§ **PROVIDED ENTRIES**
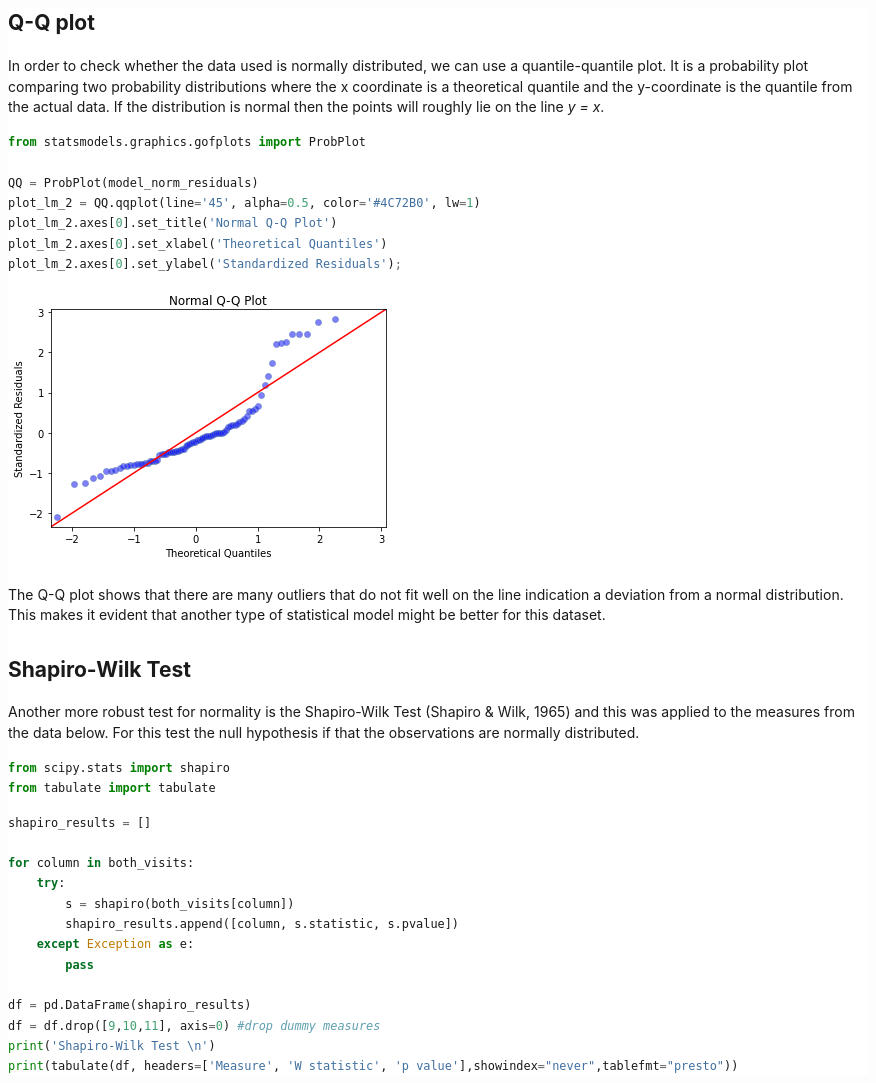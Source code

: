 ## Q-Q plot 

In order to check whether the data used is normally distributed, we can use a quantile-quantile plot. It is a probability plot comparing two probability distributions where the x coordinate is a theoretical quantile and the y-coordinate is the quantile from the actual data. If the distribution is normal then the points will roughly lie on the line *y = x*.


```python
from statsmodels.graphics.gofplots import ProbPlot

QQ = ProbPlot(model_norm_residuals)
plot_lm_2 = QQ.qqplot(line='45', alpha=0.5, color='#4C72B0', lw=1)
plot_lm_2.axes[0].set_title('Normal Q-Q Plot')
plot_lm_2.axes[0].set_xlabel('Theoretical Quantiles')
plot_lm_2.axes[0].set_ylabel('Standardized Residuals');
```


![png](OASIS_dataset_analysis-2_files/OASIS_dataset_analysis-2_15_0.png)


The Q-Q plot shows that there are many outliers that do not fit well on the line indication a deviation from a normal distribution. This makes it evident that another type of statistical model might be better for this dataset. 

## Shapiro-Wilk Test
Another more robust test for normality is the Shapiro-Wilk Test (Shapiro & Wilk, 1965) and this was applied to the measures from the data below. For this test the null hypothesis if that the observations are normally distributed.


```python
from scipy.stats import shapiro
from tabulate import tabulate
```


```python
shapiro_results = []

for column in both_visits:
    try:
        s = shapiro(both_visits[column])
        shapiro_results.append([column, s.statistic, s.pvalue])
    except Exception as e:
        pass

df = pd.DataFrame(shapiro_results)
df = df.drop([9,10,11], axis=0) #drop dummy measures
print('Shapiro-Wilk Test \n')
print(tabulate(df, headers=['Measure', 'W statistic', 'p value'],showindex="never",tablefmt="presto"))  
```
...
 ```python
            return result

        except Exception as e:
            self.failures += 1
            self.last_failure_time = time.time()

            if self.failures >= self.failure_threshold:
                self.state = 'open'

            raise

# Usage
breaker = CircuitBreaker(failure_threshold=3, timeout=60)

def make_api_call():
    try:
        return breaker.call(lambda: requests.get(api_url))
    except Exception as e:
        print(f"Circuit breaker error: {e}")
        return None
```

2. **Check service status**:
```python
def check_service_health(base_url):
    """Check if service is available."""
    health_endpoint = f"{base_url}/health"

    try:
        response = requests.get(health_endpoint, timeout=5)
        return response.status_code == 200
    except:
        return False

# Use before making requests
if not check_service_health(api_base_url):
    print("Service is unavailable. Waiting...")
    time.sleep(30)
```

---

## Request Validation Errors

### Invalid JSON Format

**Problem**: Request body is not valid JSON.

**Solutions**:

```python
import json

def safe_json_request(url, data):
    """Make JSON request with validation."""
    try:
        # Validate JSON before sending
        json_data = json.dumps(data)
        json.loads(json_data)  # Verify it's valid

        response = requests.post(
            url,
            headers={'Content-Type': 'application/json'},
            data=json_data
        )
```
* * *
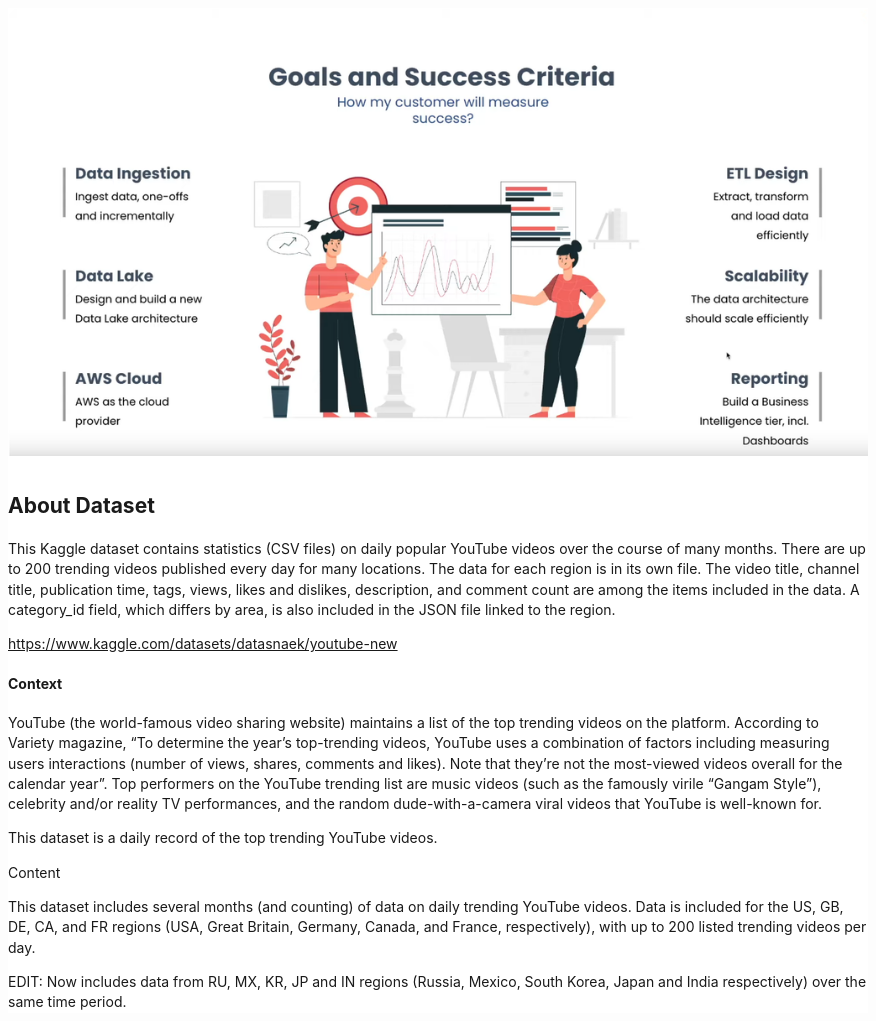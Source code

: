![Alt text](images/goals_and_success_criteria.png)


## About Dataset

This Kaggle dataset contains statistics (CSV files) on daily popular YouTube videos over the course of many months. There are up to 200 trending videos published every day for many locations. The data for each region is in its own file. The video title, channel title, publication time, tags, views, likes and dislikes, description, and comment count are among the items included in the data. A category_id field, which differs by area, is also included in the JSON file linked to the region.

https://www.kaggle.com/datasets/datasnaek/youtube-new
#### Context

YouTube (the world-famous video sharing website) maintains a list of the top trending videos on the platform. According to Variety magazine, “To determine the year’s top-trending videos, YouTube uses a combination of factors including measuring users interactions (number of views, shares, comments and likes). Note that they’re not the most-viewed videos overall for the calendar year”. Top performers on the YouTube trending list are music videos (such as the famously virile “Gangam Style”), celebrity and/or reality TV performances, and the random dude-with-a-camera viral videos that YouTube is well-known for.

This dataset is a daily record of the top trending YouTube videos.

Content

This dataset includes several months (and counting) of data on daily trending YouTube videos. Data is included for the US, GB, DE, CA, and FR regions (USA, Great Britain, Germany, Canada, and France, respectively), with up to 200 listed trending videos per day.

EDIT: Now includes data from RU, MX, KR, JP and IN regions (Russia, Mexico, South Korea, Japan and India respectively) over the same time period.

§ **INSTRUCTIONS FOR THE TASK**
Each line of the entries holding the string "axes" should be found and copied.

§ **SOLUTION**
plot_lm_2.axes[0].set_title('Normal Q-Q Plot')
plot_lm_2.axes[0].set_xlabel('Theoretical Quantiles')
plot_lm_2.axes[0].set_ylabel('Standardized Residuals');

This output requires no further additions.